Eine Ära neigt sich beim FC Bayern München so langsam dem Ende entgegen. Ganz unabhängig davon, wie das Champions League-Halbfinale gegen den FC Barcelona am Ende ausgeht, muss der Rekordmeister den Umbruch einleiten. Und zwar nicht nur auf dem Flügel, wo Arjen Robben (31) und Franck Ribéry (32) den Zenit ihres Schaffens bald überschreiten könnten, sondern auch in der Zentrale. Immerhin zählen Bastian Schweinsteiger (30), Philipp Lahm (31) und Xabi Alonso (33) allesamt zur Ü30-Fraktion.

Fakt ist: Die bayrische Scouting-Abteilung hat längst die Aufgabe, den Blick quer über den Globus schweifen zu lassen, um geeignete Kandidaten zu finden und zu beurteilen. Laut einem Bericht der ‚Sport Bild‘ haben die Bayern den Berater von Marco Verratti bereits kontaktiert. Dies habe bei Paris St. Germain für Irritation gesorgt, heißt es weiter.

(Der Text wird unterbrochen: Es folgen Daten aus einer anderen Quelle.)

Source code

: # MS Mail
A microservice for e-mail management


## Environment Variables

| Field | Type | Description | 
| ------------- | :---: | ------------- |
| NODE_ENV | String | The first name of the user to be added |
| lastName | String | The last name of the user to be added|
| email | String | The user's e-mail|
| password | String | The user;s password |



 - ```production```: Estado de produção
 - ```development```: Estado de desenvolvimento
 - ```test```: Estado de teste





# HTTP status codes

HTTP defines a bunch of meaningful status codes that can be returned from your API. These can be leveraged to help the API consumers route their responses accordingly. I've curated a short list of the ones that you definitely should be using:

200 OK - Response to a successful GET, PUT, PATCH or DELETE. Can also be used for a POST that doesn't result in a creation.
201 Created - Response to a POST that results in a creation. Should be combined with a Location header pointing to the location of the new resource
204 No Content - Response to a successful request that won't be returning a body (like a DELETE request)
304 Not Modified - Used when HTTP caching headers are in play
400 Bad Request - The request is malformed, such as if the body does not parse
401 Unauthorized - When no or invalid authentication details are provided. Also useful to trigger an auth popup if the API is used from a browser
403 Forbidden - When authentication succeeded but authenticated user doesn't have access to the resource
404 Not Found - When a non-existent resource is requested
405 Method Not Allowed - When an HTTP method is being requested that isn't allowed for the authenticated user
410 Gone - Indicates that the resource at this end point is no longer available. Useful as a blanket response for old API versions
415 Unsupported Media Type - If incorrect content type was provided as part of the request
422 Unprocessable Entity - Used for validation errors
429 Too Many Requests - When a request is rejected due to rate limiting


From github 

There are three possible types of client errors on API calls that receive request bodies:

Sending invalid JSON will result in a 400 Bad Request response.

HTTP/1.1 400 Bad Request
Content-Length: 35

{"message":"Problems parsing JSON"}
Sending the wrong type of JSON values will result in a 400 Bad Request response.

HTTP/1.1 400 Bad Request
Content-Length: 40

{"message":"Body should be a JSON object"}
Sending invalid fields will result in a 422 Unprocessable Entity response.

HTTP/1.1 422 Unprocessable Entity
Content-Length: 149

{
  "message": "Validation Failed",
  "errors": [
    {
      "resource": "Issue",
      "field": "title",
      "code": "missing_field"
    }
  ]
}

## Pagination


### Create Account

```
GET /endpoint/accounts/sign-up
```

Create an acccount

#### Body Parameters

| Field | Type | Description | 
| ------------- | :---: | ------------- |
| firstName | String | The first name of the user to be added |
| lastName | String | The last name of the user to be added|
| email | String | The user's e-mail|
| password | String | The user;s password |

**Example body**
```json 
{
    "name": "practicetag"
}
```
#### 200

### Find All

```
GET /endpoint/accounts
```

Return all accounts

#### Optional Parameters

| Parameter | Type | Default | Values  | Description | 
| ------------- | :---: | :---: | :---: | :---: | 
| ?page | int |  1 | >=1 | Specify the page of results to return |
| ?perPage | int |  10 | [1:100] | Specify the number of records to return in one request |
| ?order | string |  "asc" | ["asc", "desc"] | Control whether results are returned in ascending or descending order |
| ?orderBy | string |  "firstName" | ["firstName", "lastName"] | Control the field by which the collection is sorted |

Verratti ist bei PSG trotz seiner erst 22 Jahre schon der unumstrittene Chef in der Mittelfeld-Zentrale. Klares Passspiel, starke Spieleröffnung und kurze, schnelle Drehungen, um in die Lücken zu stoßen, sind die größten Qualitäten des nur 1,65 Meter kleinen Spielgestalters. Damit würde Verratti exakt in das spielerische Anforderungsprofil von Pep Guardiola passen. Hinzu kommt, dass der junge Italiener in Paris nicht zu den Top-Verdienern zählt. 2012 kam der Youngster für zwölf Millionen Euro vom Serie B-Klub Delfino Pescara an die Seine. Seitdem hat PSG sein Gehalt zwar zweimal angeglichen, in Dimensionen wie Zlatan Ibrahimovic, Thiago Silva oder Edinson Cavani ist Verratti allerdings noch nicht vorgestoßen. Real Madrid soll derweil in fortgeschrittenen Gesprächen mit Verratti stehen.

Auch Tielemans ein Thema

Neben dem Pariser bringt ausgerechnet Ex-Bayer Daniel van Buyten einen interessanten Kandidaten ins Spiel: Youri Tielemans vom RSC Anderlecht. „Tielemans ist ein Spieler, den Bayern beobachtet“, versichert van Buyten gegenüber der Zeitung ‚Het Nieuwsblad‘, „er muss sicherlich noch viel lernen, aber er ist eines der größten Talente seiner Generation. Außerdem ist er sehr gut finanzierbar.“

Um den 17-jährigen Regisseur wirbt allerdings die halbe europäische Elite. Und wie man im Fall Martin Ödegaard miterleben konnte, kann auch der FC Bayern im Kampf um einen Spieler, den man unbedingt haben möchte, den kürzeren ziehen.

Klar ist: Der Umbruch bei den Bayern muss nicht von heute auf morgen über die Bühne gehen. Außerdem stehen mit Thiago, Javi Martínez, den zurzeit verletzten David Alaba und Sebastian Rode sowie Talent Gianluca Gaudino und dem an den FC Augsburg ausgeliehen Pierre-Emile Höjbjerg Spieler im Kader, die ein Vakuum zunächst schließen könnten. Dennoch kein heißes Thema ist Ilkay Gündogan. Denn laut ‚Sport Bild‘ bestehen in der Führungsetage der Bayern Zweifel an der Fitness und der Form des lange Zeit am Rücken verletzten Nationalspielers, der Borussia Dortmund im Sommer wohl verlassen wird. Sowohl Verratti als auch Tielemans stehen derzeit höher im Kurs.